* _Assigned task_:
Copy each line of the entries that contains the word "shields".

START Data records

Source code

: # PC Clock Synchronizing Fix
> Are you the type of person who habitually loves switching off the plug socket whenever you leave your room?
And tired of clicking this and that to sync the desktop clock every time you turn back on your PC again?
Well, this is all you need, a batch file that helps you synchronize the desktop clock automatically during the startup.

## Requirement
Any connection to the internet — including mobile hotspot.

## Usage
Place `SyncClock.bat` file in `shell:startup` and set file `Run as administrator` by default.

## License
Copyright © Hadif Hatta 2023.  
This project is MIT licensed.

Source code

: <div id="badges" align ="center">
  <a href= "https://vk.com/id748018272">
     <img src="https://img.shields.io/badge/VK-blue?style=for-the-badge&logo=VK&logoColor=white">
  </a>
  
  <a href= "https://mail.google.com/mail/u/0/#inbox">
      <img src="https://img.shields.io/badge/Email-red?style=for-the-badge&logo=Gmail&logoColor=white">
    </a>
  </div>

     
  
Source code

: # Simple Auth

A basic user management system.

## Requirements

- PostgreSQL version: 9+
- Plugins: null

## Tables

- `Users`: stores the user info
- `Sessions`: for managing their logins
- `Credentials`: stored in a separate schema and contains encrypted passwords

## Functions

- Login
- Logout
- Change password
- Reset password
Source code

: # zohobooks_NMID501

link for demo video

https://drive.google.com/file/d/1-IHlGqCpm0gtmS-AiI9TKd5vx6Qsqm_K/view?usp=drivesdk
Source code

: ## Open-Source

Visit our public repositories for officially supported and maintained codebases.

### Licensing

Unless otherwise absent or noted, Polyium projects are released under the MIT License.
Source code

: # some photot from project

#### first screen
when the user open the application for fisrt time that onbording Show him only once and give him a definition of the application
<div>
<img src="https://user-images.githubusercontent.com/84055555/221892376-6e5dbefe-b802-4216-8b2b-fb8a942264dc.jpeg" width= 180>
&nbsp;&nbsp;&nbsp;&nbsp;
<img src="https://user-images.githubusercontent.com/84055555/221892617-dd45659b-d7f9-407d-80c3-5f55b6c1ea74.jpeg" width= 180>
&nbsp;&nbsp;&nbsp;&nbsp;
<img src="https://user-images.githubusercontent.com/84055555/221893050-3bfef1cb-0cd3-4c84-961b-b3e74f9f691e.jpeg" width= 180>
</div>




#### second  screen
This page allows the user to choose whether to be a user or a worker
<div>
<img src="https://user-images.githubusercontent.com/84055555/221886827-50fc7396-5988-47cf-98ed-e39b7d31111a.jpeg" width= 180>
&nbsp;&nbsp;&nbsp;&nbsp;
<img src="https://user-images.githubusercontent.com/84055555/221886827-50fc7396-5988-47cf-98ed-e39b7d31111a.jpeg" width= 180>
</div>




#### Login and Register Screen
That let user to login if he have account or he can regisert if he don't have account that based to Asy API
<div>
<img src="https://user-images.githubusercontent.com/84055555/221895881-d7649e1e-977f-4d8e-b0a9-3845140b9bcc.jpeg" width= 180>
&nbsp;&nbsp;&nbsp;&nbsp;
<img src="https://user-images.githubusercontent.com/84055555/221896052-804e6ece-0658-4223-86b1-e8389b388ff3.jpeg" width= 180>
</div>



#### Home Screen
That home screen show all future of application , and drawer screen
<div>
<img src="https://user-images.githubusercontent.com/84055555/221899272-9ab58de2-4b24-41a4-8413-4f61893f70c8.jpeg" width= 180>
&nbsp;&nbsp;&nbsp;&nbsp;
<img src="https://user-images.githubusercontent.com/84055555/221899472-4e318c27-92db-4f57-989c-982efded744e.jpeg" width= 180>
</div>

END Data records

* _Written reply_:
     <img src="https://img.shields.io/badge/VK-blue?style=for-the-badge&logo=VK&logoColor=white">
      <img src="https://img.shields.io/badge/Email-red?style=for-the-badge&logo=Gmail&logoColor=white">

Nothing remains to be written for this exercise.